Chaque être vivant obéit à un projet crypté dans son ADN : une envie impérieuse de reproduction, voire de multiplication. Vous, moi, le raton laveur, et jusqu’au virus Sin nombre, partageons tous ce même désir, codé avec le même alphabet.
Mais chaque être vivant, dès sa naissance, rencontre l’autre, les autres,qui peuvent contrarier ses projets les plus intimes. Chez certains requins, c’est in utero que cette rencontre se transforme en mortel pugilat, entre « frères ». A contrario, dans notre espèce, généralement, les premières rencontres sont plutôt empreintes d’amour et d’attention. Quoiqu’il en soit, le désir de multiplication est confronté à l’autre.
Au niveau de l’espèce, il peut aboutir à un phénomène invasif, quand les conditions écologiques lepermettent.
Au pire, les espèces peuvent devenir envahissantes, et menacer des géographies entières, phénomènes rares, plutôt observables dans des espaces clos, les îles. Mais la jacinthe d’eau, par sa croissance très rapide, pose de sérieux problèmes un peu partout. Et Jeannot lapin a failli avoir la peau de l’Australie au XIX ème siècle. Dans les années 1990, l’effroyable lucilie bouchère n’a pu envahir l’Afrique grâce à des lâchers de mâles stérilisés.
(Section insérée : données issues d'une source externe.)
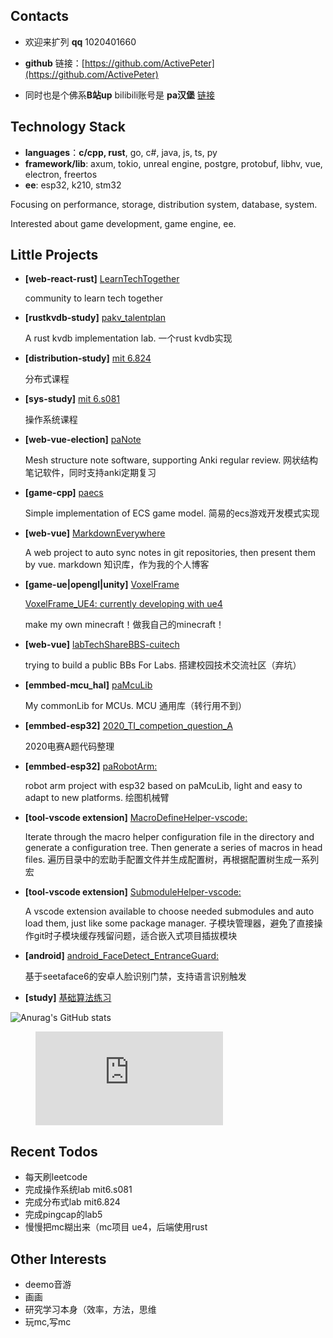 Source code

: ## Contacts

- 欢迎来扩列 **qq** 1020401660

- **github** 链接：[https://github.com/ActivePeter](https://github.com/ActivePeter)

- 同时也是个佛系**B站up**   bilibili账号是 **pa汉堡**  [链接][1]

## Technology Stack

- **languages**：**c/cpp, rust**, go, c#, java, js, ts, py
- **framework/lib**: axum, tokio, unreal engine, postgre, protobuf, libhv, vue, electron, freertos
- **ee**: esp32, k210, stm32

Focusing on performance, storage, distribution system, database, system.

Interested about game development, game engine, ee.

## Little Projects

- **[web-react-rust]** [LearnTechTogether](https://github.com/ActivePeter/LearnTechTogether)

  community to learn tech together

- **[rustkvdb-study]** [pakv_talentplan](https://github.com/ActivePeter/pakv_talentplan)

  A rust kvdb implementation lab. 一个rust kvdb实现

- **[distribution-study]** [mit 6.824](https://github.com/ActivePeter/mit_6.824_learning)

  分布式课程 

- **[sys-study]** [mit 6.s081](https://github.com/ActivePeter/learn_mit_s6.081)

  操作系统课程 

- **[web-vue-election]** [paNote](https://github.com/ActivePeter/paNote)

  Mesh structure note software, supporting Anki regular review. 网状结构笔记软件，同时支持anki定期复习

- **[game-cpp]** [paecs](https://github.com/ActivePeter/paecs)

  Simple implementation of ECS game model. 简易的ecs游戏开发模式实现

- **[web-vue]** [MarkdownEverywhere](https://github.com/ActivePeter/MarkdownEverywhere)

  A web project to auto sync notes in git repositories, then present them by vue. markdown 知识库，作为我的个人博客

- **[game-ue|opengl|unity]** [VoxelFrame](https://github.com/ActivePeter/VoxelFrame)

  [VoxelFrame_UE4: currently developing with ue4](https://github.com/ActivePeter/VoxelFrame_UE4)

  make my own minecraft！做我自己的minecraft！

- **[web-vue]** [labTechShareBBS-cuitech](https://github.com/ActivePeter/labTechShareBBS-cuitech)

  trying to build a public BBs For Labs. 搭建校园技术交流社区（弃坑）

- **[emmbed-mcu_hal]** [paMcuLib](https://github.com/ActivePeter/paMcuLib)

  My commonLib for MCUs. MCU 通用库（转行用不到）

- **[emmbed-esp32]** [2020_TI_competion_question_A](https://github.com/ActivePeter/2020_TI_competion_question_A)

  2020电赛A题代码整理

- **[emmbed-esp32]** [paRobotArm:](https://github.com/ActivePeter/paRobotArm)

  robot arm project with esp32 based on paMcuLib, light and easy to adapt to new platforms. 绘图机械臂

- **[tool-vscode extension]** [MacroDefineHelper-vscode:](https://github.com/ActivePeter/MacroDefineHelper-vscode)

  Iterate through the macro helper configuration file in the directory and generate a configuration tree. Then generate a series of macros in head files. 遍历目录中的宏助手配置文件并生成配置树，再根据配置树生成一系列宏 

- **[tool-vscode extension]** [SubmoduleHelper-vscode:](https://github.com/ActivePeter/SubmoduleHelper-vscode)

  A vscode extension available to choose needed submodules and auto load them, just like some package manager. 子模块管理器，避免了直接操作git时子模块缓存残留问题，适合嵌入式项目插拔模块

- **[android]** [android_FaceDetect_EntranceGuard:](https://github.com/ActivePeter/android_FaceDetect_EntranceGuard)

  基于seetaface6的安卓人脸识别门禁，支持语言识别触发 

- **[study]** [基础算法练习](https://github.com/ActivePeter/study_algorithms_with_cpp)

![Anurag's GitHub stats](https://github-readme-stats.vercel.app/api?username=ActivePeter)

<figure><embed src="https://wakatime.com/share/@be5a5457-47be-4fd1-8f04-df2f86d0510c/bbf6fb85-933f-474c-8c86-6c2d02667fb5.svg"></embed></figure>

## Recent Todos

- 每天刷leetcode
- 完成操作系统lab mit6.s081
- 完成分布式lab mit6.824
- 完成pingcap的lab5
- 慢慢把mc糊出来（mc项目 ue4，后端使用rust

## Other Interests

- deemo音游
- 画画
- 研究学习本身（效率，方法，思维
- 玩mc,写mc

[1]: https://space.bilibili.com/268164490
En ce qui concerne les micro-organismes, l’histoire de la vie regorge d’invasions importantes, on parle d’épidémies.
A la période où les hommes ont décidé de quitter leur berceau africain, grossièrement vers moins 100 000 ans avant J.-C, ils se sont comportés tout naturellement en espèce invasive. Leur succès biologique a entraîné un remodelage des chaines de prédation : ils ont ainsi fait disparaître ce qu’on appelle la mégafaune.
En Australie, ce sont de nombreuses espèces de marsupiaux géants qui y sont passées. Dans le Nouveau Monde, le mastodonte, plus grand que l’éléphant, a disparu, le mot est resté, symbole de « l’énorme ». Sur le continent européo-asiatique, les mammouths et ses cousins, les rhinocéros à poil laineux ont pu être peints par des artistes préhistoriques, avant de disparaître. Leurs témoignages peuvent s’admirer dans les grottes ornées.
A partir de 10 000 ans avant J.-C, l’universel chasseur cueilleur a peu à peu laissé la place à l’agriculteur et à l’éleveur ; c’est ce qu’on peut appeler le début de la domestication de la nature. Certains y voient le début de l’anthropocène : une nouvelle ère où l’impact de l’industrie humaine, au sens large, est tel qu’il peut faire varier des paramètres physico-chimiques de son biotope. Nous sommes devenus sédentaires, territoriaux à cette époque. Et nous avons même pu rêver un instant d’abondance, rêve que nous avons aussitôt anéanti en nous multipliant de manière aveugle.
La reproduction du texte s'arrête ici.